Defensive Quantization: When Efficiency Meets Robustness

TL;DR

This paper introduces Defensive Quantization, a novel method that enhances the robustness of quantized neural networks against adversarial attacks while maintaining efficiency, by controlling the network's Lipschitz constant during quantization.

Contribution

The paper proposes a new quantization technique that jointly optimizes for efficiency and robustness, addressing the vulnerability of traditional quantization to adversarial noise.

Findings

DQ improves robustness against adversarial attacks compared to vanilla quantization.

DQ can outperform full-precision models in robustness while maintaining efficiency.

DQ also enhances accuracy of quantized models in non-adversarial settings.

Abstract

Neural network quantization is becoming an industry standard to efficiently deploy deep learning models on hardware platforms, such as CPU, GPU, TPU, and FPGAs. However, we observe that the conventional quantization approaches are vulnerable to adversarial attacks. This paper aims to raise people's awareness about the security of the quantized models, and we designed a novel quantization methodology to jointly optimize the efficiency and robustness of deep learning models. We first conduct an empirical study to show that vanilla quantization suffers more from adversarial attacks. We observe that the inferior robustness comes from the error amplification effect, where the quantization operation further enlarges the distance caused by amplified noise.

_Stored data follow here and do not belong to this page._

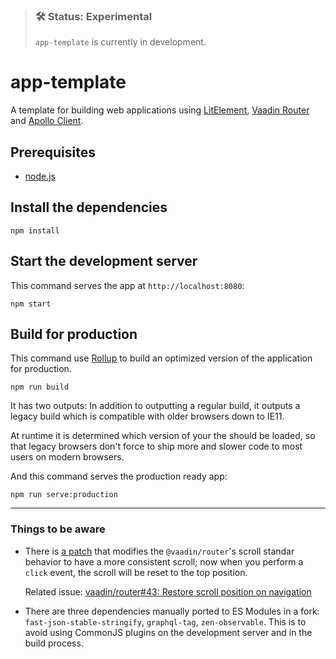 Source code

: > ### 🛠 Status: Experimental
>
> `app-template` is currently in development.

# app-template

A template for building web applications using [LitElement](https://github.com/Polymer/lit-element), [Vaadin Router](https://github.com/vaadin/vaadin-router) and [Apollo Client](https://github.com/apollographql/apollo-client).

## Prerequisites

- [node.js](https://nodejs.org)

## Install the dependencies

    npm install

## Start the development server

This command serves the app at `http://localhost:8080`:

    npm start

## Build for production

This command use [Rollup](https://github.com/rollup/rollup) to build an optimized version of the application for production.

    npm run build

It has two outputs: In addition to outputting a regular build, it outputs a legacy build which is compatible with older browsers down to IE11.

At runtime it is determined which version of your the should be loaded, so that legacy browsers don't force to ship more and slower code to most users on modern browsers.

And this command serves the production ready app:

    npm run serve:production

---

### Things to be aware

- There is [a patch](patches/@vaadin+router+1.6.0.patch) that modifies the `@vaadin/router`'s scroll standar behavior to have a more consistent scroll; now when you perform a `click` event, the scroll will be reset to the top position.

  Related issue: [vaadin/router#43: Restore scroll position on navigation](https://github.com/vaadin/vaadin-router/issues/43)

- There are three dependencies manually ported to ES Modules in a fork: `fast-json-stable-stringify`, `graphql-tag`, `zen-observable`. This is to avoid using CommonJS plugins on the development server and in the build process.
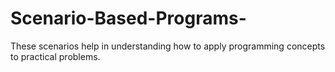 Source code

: # Scenario-Based-Programs-
These scenarios help in understanding how to apply programming concepts to practical problems.
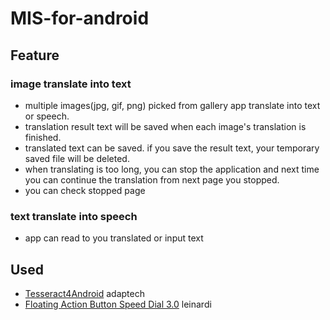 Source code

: # MIS-for-android
## Feature
### image translate into text
* multiple images(jpg, gif, png) picked from gallery app translate into text or speech.
* translation result text will be saved when each image's translation is finished.
* translated text can be saved. if you save the result text, your temporary saved file will be deleted.
* when translating is too long, you can stop the application and next time you can continue the translation from next page you stopped.
* you can check stopped page
### text translate into speech
* app can read to you translated or input text

## Used
* [Tesseract4Android](https://github.com/adaptech-cz/Tesseract4Android) adaptech
* [Floating Action Button Speed Dial 3.0](https://github.com/leinardi/FloatingActionButtonSpeedDial) leinardi
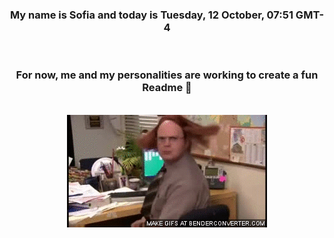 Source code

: 


<div align="center">
<h3 >My name is Sofia and today is Tuesday, 12 October, 07:51 GMT-4</h3><br>
<h3 >For now, me and my personalities are working to create a fun Readme 👋
</h3><br>
<img src='img/dwight.gif' alt='working...'/>
</div>
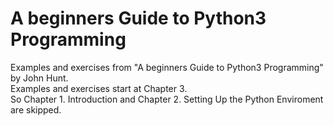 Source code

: # A beginners Guide to Python3 Programming
Examples and exercises from "A beginners Guide to Python3 Programming" by John Hunt.  
Examples and exercises start at Chapter 3.  
So Chapter 1. Introduction and Chapter 2. Setting Up the Python Enviroment are skipped. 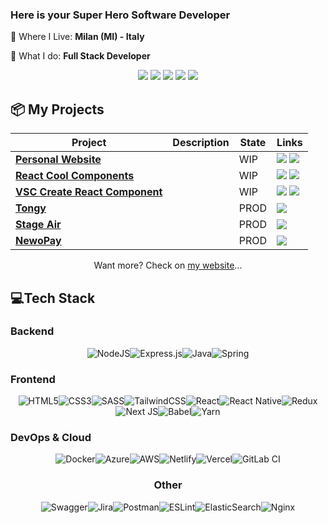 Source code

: ### Here is your Super Hero Software Developer
📍 Where I Live: **Milan (MI) - Italy**

🔨 What I do: **Full Stack Developer**

<div align="center">

[![](https://img.shields.io/badge/-Linkedin-informational?style=for-the-badge&logo=linkedin&logoColor=white&color=2867B2)](https://linkedin.com/in/lorenzo.defrancesco)
[![](https://img.shields.io/badge/-Facebook-informational?style=for-the-badge&logo=facebook&logoColor=white&color=3b5998)](https://facebook.com/lory1990)
[![](https://img.shields.io/badge/-Instagram-informational?style=for-the-badge&logo=instagram&logoColor=white&color=C13584)](https://instagram.com/lory_1990)
[![](https://img.shields.io/badge/-Telegram-informational?style=for-the-badge&logo=telegram&logoColor=white&color=0088cc)](https://t.me/lory1990)
[![](https://img.shields.io/badge/-Dev-informational?style=for-the-badge&logo=devto&logoColor=white&color=000000)](https://dev.to/lory1990)

</div>


## 📦 My Projects
| Project | Description  | State | Links  | 
|--------------|---|---|---|
| [**Personal Website**](https://lory1990.github.io/) |   |  WIP | [![](https://img.shields.io/badge/-🌎-informational?style=flat&logoColor=black&color=white)](https://lory1990.github.io/) [![](https://img.shields.io/badge/--informational?style=flat&logo=github&logoColor=black&color=white)](https://github.com/Lory1990/lory1990.github.io) |
| [**React Cool Components**](https://lory1990.github.io/react-cool-components/)             |   |  WIP |[![](https://img.shields.io/badge/-🌎-informational?style=flat&logoColor=black&color=white)](https://lory1990.github.io/react-cool-components/) [![](https://img.shields.io/badge/--informational?style=flat&logo=github&logoColor=black&color=white)](https://github.com/Lory1990/react-cool-components)|
| [**VSC Create React Component**](https://marketplace.visualstudio.com/items?itemName=lory1990.vsc-react-create-component)             |   |  WIP |[![](https://img.shields.io/badge/-🌎-informational?style=flat&logoColor=black&color=white)](https://marketplace.visualstudio.com/items?itemName=lory1990.vsc-react-create-component) [![](https://img.shields.io/badge/--informational?style=flat&logo=github&logoColor=black&color=white)](https://github.com/Lory1990/react-cool-components)   |
| [**Tongy**](https://www.tongy.it)             |   |  PROD |[![](https://img.shields.io/badge/-🌎-informational?style=flat&logoColor=black&color=white)](https://www.tongy.it)|
| [**Stage Air**](https://www.stage-air.com)             |   | PROD  |[![](https://img.shields.io/badge/-🌎-informational?style=flat&logoColor=black&color=white)](https://www.stage-air.com) |
| [**NewoPay**](https://newopay.it)             |   |  PROD |[![](https://img.shields.io/badge/-🌎-informational?style=flat&logoColor=black&color=white)](https://newopay.it) |


<div align="center">

Want more? Check on [my website](https://lory1990.github.io/)...

</div>

## 💻Tech Stack
### Backend

<div align="center">

![NodeJS](https://img.shields.io/badge/node.js-6DA55F?style=for-the-badge&logo=node.js&logoColor=white)![Express.js](https://img.shields.io/badge/express.js-%23404d59.svg?style=for-the-badge&logo=express&logoColor=%2361DAFB)![Java](https://img.shields.io/badge/java-%23ED8B00.svg?style=for-the-badge&logo=java&logoColor=white)![Spring](https://img.shields.io/badge/spring-%236DB33F.svg?style=for-the-badge&logo=spring&logoColor=white)

</div>

### Frontend

<div align="center">

![HTML5](https://img.shields.io/badge/html5-%23E34F26.svg?style=for-the-badge&logo=html5&logoColor=white)![CSS3](https://img.shields.io/badge/css3-%231572B6.svg?style=for-the-badge&logo=css3&logoColor=white)![SASS](https://img.shields.io/badge/SASS-hotpink.svg?style=for-the-badge&logo=SASS&logoColor=white)![TailwindCSS](https://img.shields.io/badge/tailwindcss-%2338B2AC.svg?style=for-the-badge&logo=tailwind-css&logoColor=white)![React](https://img.shields.io/badge/react-%2320232a.svg?style=for-the-badge&logo=react&logoColor=%2361DAFB)![React Native](https://img.shields.io/badge/react_native-%2320232a.svg?style=for-the-badge&logo=react&logoColor=%2361DAFB)![Redux](https://img.shields.io/badge/redux-%23593d88.svg?style=for-the-badge&logo=redux&logoColor=white)![Next JS](https://img.shields.io/badge/Next-black?style=for-the-badge&logo=next.js&logoColor=white)![Babel](https://img.shields.io/badge/Babel-F9DC3e?style=for-the-badge&logo=babel&logoColor=black)![Yarn](https://img.shields.io/badge/yarn-%232C8EBB.svg?style=for-the-badge&logo=yarn&logoColor=white)

</div>

### DevOps & Cloud

<div align="center">

![Docker](https://img.shields.io/badge/docker-%230db7ed.svg?style=for-the-badge&logo=docker&logoColor=white)![Azure](https://img.shields.io/badge/azure-%230072C6.svg?style=for-the-badge&logo=azure-devops&logoColor=white)![AWS](https://img.shields.io/badge/AWS-%23FF9900.svg?style=for-the-badge&logo=amazon-aws&logoColor=white)![Netlify](https://img.shields.io/badge/netlify-%23000000.svg?style=for-the-badge&logo=netlify&logoColor=#00C7B7)![Vercel](https://img.shields.io/badge/vercel-%23000000.svg?style=for-the-badge&logo=vercel&logoColor=white)![GitLab CI](https://img.shields.io/badge/GitLabCI-%23181717.svg?style=for-the-badge&logo=gitlab&logoColor=white)

<div>

### Other
<div align="center">

![Swagger](https://img.shields.io/badge/-Swagger-%23Clojure?style=for-the-badge&logo=swagger&logoColor=white)![Jira](https://img.shields.io/badge/jira-%230A0FFF.svg?style=for-the-badge&logo=jira&logoColor=white)![Postman](https://img.shields.io/badge/Postman-FF6C37?style=for-the-badge&logo=postman&logoColor=white)![ESLint](https://img.shields.io/badge/ESLint-4B3263?style=for-the-badge&logo=eslint&logoColor=white)![ElasticSearch](https://img.shields.io/badge/-ElasticSearch-005571?style=for-the-badge&logo=elasticsearch)![Nginx](https://img.shields.io/badge/nginx-%23009639.svg?style=for-the-badge&logo=nginx&logoColor=white)

</div>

Then we propose a novel Defensive Quantization (DQ) method by controlling the Lipschitz constant of the network during quantization, such that the magnitude of the adversarial noise remains non-expansive during inference. Extensive experiments on CIFAR-10 and SVHN datasets demonstrate that our new quantization method can defend neural networks against adversarial examples, and even achieves superior robustness than their full-precision counterparts while maintaining the same hardware efficiency as vanilla quantization approaches. As a by-product, DQ can also improve the accuracy of quantized models without adversarial attack.